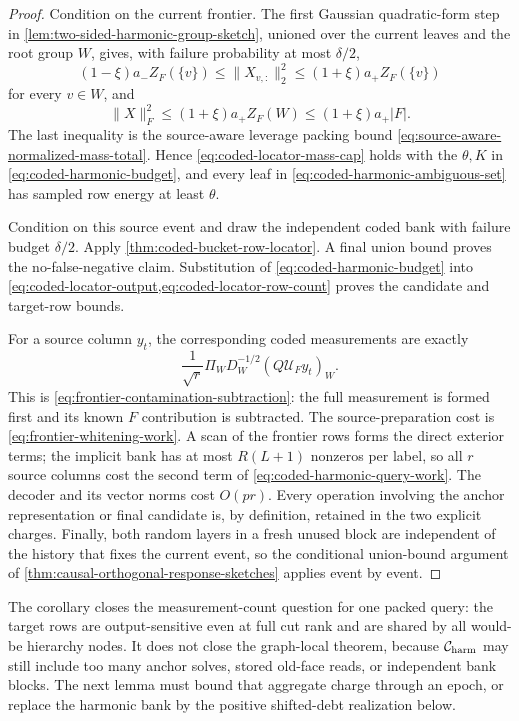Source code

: \begin{proof}
Condition on the current frontier.  The first Gaussian quadratic-form step in
\cref{lem:two-sided-harmonic-group-sketch}, unioned over the current leaves
and the root group $W$, gives, with failure probability at most $\delta/2$,
\begin{equation*}
 (1-\xi)a_-Z_F(\{v\})
 \leq\|X_{v,:}\|_2^2
 \leq(1+\xi)a_+Z_F(\{v\})
\end{equation*}
for every $v\in W$, and
\begin{equation*}
 \|X\|_F^2
 \leq(1+\xi)a_+Z_F(W)
 \leq(1+\xi)a_+|F|.
\end{equation*}
The last inequality is the source-aware leverage packing bound
\cref{eq:source-aware-normalized-mass-total}.  Hence
\cref{eq:coded-locator-mass-cap} holds with the $\theta,K$ in
\cref{eq:coded-harmonic-budget}, and every leaf in
\cref{eq:coded-harmonic-ambiguous-set} has sampled row energy at least
$\theta$.

Condition on this source event and draw the independent coded bank with
failure budget $\delta/2$.  Apply
\cref{thm:coded-bucket-row-locator}.  A final union bound proves the
no-false-negative claim.  Substitution of
\cref{eq:coded-harmonic-budget} into
\cref{eq:coded-locator-output,eq:coded-locator-row-count} proves the candidate
and target-row bounds.

For a source column $y_t$, the corresponding coded measurements are exactly
\begin{equation*}
 \frac1{\sqrt r}\Pi_WD_W^{-1/2}
      (Q\mathcal U_Fy_t)_W.
\end{equation*}
This is \cref{eq:frontier-contamination-subtraction}: the full measurement is
formed first and its known $F$ contribution is subtracted.  The
source-preparation cost is
\cref{eq:frontier-whitening-work}.  A scan of the frontier rows forms the
direct exterior terms; the implicit bank has at most $R(L+1)$ nonzeros per
label, so all $r$ source columns cost the second term of
\cref{eq:coded-harmonic-query-work}.  The decoder and its vector norms cost
$O(pr)$.  Every operation involving the anchor representation or final
candidate is, by definition, retained in the two explicit charges.  Finally,
  both random layers in a fresh unused block are independent of the history
  that fixes the current event, so the conditional union-bound argument of
\cref{thm:causal-orthogonal-response-sketches} applies event by event.
\end{proof}

The corollary closes the measurement-count question for one packed query:
the target rows are output-sensitive even at full cut rank and are shared by
all would-be hierarchy nodes.  It does not close the graph-local theorem,
because $\mathcal C_{\rm harm}$ may still include too many anchor solves,
stored old-face reads, or independent bank blocks.  The next lemma must bound
that aggregate charge through an epoch, or replace the harmonic bank by the
positive shifted-debt realization below.

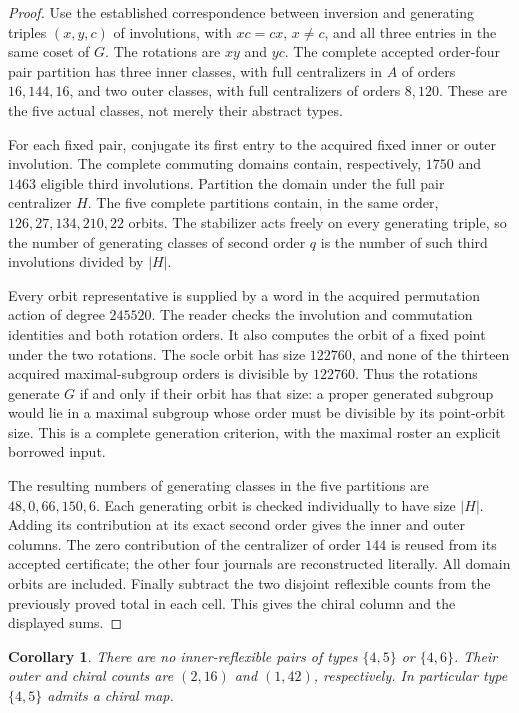 \documentclass[11pt]{article}
\newtheorem{corollary}[theorem]{Corollary}
\begin{document}
\begin{proof}
Use the established correspondence between inversion and generating
triples $(x,y,c)$ of involutions, with $xc=cx$, $x\ne c$, and all three
entries in the same coset of $G$. The rotations are $xy$ and $yc$.
The complete accepted order-four pair partition has three inner
classes, with full centralizers in $A$ of orders $16,144,16$, and two
outer classes, with full centralizers of orders $8,120$.
These are the five actual classes, not merely their abstract types.

For each fixed pair, conjugate its first entry to the acquired fixed
inner or outer involution. The complete commuting domains contain,
respectively, $1750$ and $1463$ eligible third involutions. Partition
the domain under the full pair centralizer $H$. The five complete
partitions contain, in the same order, $126,27,134,210,22$ orbits.
The stabilizer acts freely on every generating triple, so the number
of generating classes of second order $q$ is the number of such
third involutions divided by $|H|$.

Every orbit representative is supplied by a word in the acquired
permutation action of degree $245520$. The reader checks the involution
and commutation identities and both rotation orders. It also computes
the orbit of a fixed point under the two rotations. The socle orbit
has size $122760$, and none of the thirteen acquired maximal-subgroup
orders is divisible by $122760$. Thus the rotations generate $G$
if and only if their orbit has that size: a proper generated subgroup
would lie in a maximal subgroup whose order must be divisible by its
point-orbit size. This is a complete generation criterion, with the
maximal roster an explicit borrowed input.

The resulting numbers of generating classes in the five partitions
are $48,0,66,150,6$. Each generating orbit is checked individually to
have size $|H|$. Adding its contribution at its exact second order
gives the inner and outer columns. The zero contribution of the
centralizer of order $144$ is reused from its accepted certificate;
the other four journals are reconstructed literally. All domain
orbits are included. Finally subtract the two disjoint reflexible
counts from the previously proved total in each cell. This gives the
chiral column and the displayed sums.
\end{proof}

\begin{corollary}
There are no inner-reflexible pairs of types $\{4,5\}$ or $\{4,6\}$.
Their outer and chiral counts are $(2,16)$ and $(1,42)$, respectively.
In particular type $\{4,5\}$ admits a chiral map.
\end{corollary}
\end{document}
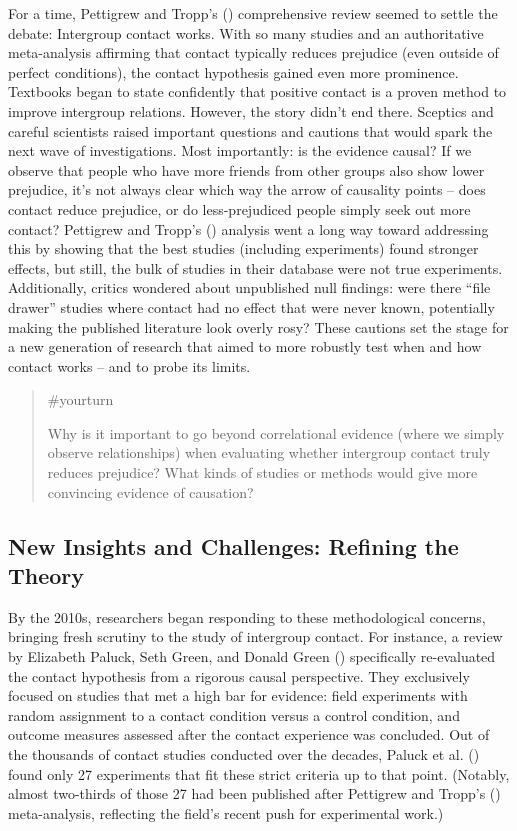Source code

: \documentclass[
  letterpaper,
]{book}
\begin{document}
For a time, Pettigrew and Tropp's
() comprehensive review seemed
to settle the debate: Intergroup contact works. With so many studies and
an authoritative meta-analysis affirming that contact typically reduces
prejudice (even outside of perfect conditions), the contact hypothesis
gained even more prominence. Textbooks began to state confidently that
positive contact is a proven method to improve intergroup relations.
However, the story didn't end there. Sceptics and careful scientists
raised important questions and cautions that would spark the next wave
of investigations. Most importantly: is the evidence causal? If we
observe that people who have more friends from other groups also show
lower prejudice, it's not always clear which way the arrow of causality
points -- does contact reduce prejudice, or do less-prejudiced people
simply seek out more contact? Pettigrew and Tropp's
() analysis went a long way
toward addressing this by showing that the best studies (including
experiments) found stronger effects, but still, the bulk of studies in
their database were not true experiments. Additionally, critics wondered
about unpublished null findings: were there ``file drawer'' studies
where contact had no effect that were never known, potentially making
the published literature look overly rosy? These cautions set the stage
for a new generation of research that aimed to more robustly test when
and how contact works -- and to probe its limits.

\begin{quote}
{\#yourturn}

Why is it important to go beyond correlational evidence (where we simply
observe relationships) when evaluating whether intergroup contact truly
reduces prejudice? What kinds of studies or methods would give more
convincing evidence of causation?
\end{quote}

\subsection{New Insights and Challenges: Refining the
Theory}\label{new-insights-and-challenges-refining-the-theory}

By the 2010s, researchers began responding to these methodological
concerns, bringing fresh scrutiny to the study of intergroup contact.
For instance, a review by Elizabeth Paluck, Seth Green, and Donald Green
() specifically re-evaluated the
contact hypothesis from a rigorous causal perspective. They exclusively
focused on studies that met a high bar for evidence: field experiments
with random assignment to a contact condition versus a control
condition, and outcome measures assessed after the contact experience
was concluded. Out of the thousands of contact studies conducted over
the decades, Paluck et al. ()
found only 27 experiments that fit these strict criteria up to that
point. (Notably, almost two-thirds of those 27 had been published after
Pettigrew and Tropp's ()
meta-analysis, reflecting the field's recent push for experimental
work.)
\end{document}
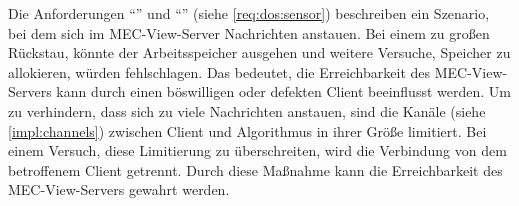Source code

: Die Anforderungen  \enquote{} und  \enquote{} (siehe \autoref{req:dos:sensor}) beschreiben ein Szenario, bei dem sich im MEC-View-Server Nachrichten anstauen.
Bei einem zu großen Rückstau, könnte der Arbeitsspeicher ausgehen und weitere Versuche, Speicher zu allokieren, würden fehlschlagen.
Das bedeutet, die Erreichbarkeit des MEC-View-Servers kann durch einen böswilligen oder defekten Client beeinflusst werden.
Um zu verhindern, dass sich zu viele Nachrichten anstauen, sind die Kanäle (siehe \autoref{impl:channels}) zwischen Client und Algorithmus in ihrer Größe limitiert.
Bei einem Versuch, diese Limitierung zu überschreiten, wird die Verbindung von dem betroffenem Client getrennt.
Durch diese Maßnahme kann die Erreichbarkeit des MEC-View-Servers gewahrt werden.















	
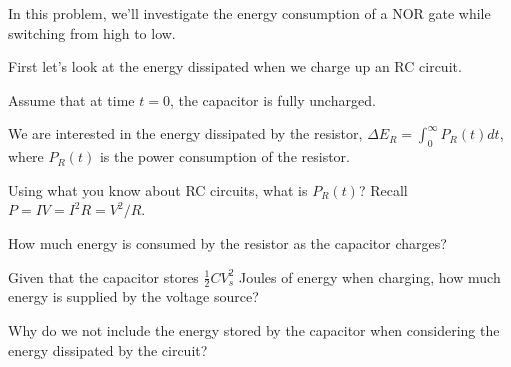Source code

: 
In this problem, we'll investigate the energy consumption of a NOR gate while switching from high to low.

First let's look at the energy dissipated when we charge up an RC circuit.



Assume that at time $t = 0$, the capacitor is fully uncharged.

\begin{enumerate}

\qitem We are interested in the energy dissipated by the resistor, $\Delta E_R = \int_0^\infty P_R(t) dt$, where $P_R(t)$ is the power consumption of the resistor.

Using what you know about RC circuits, what is $P_R(t)$? Recall $P = IV = I^2R = V^2 / R$.




\qitem How much energy is consumed by the resistor as the capacitor charges?



\qitem Given that the capacitor stores $\frac{1}{2}CV_s^2$ Joules of energy when charging, how much energy is supplied by the voltage source?

Why do we not include the energy stored by the capacitor when considering the energy dissipated by the circuit?

\end{enumerate}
__________________________________________________
What is being asked> Count, in the data above, the lines that hold "also". Return only that count.

Solution to the exercise> 2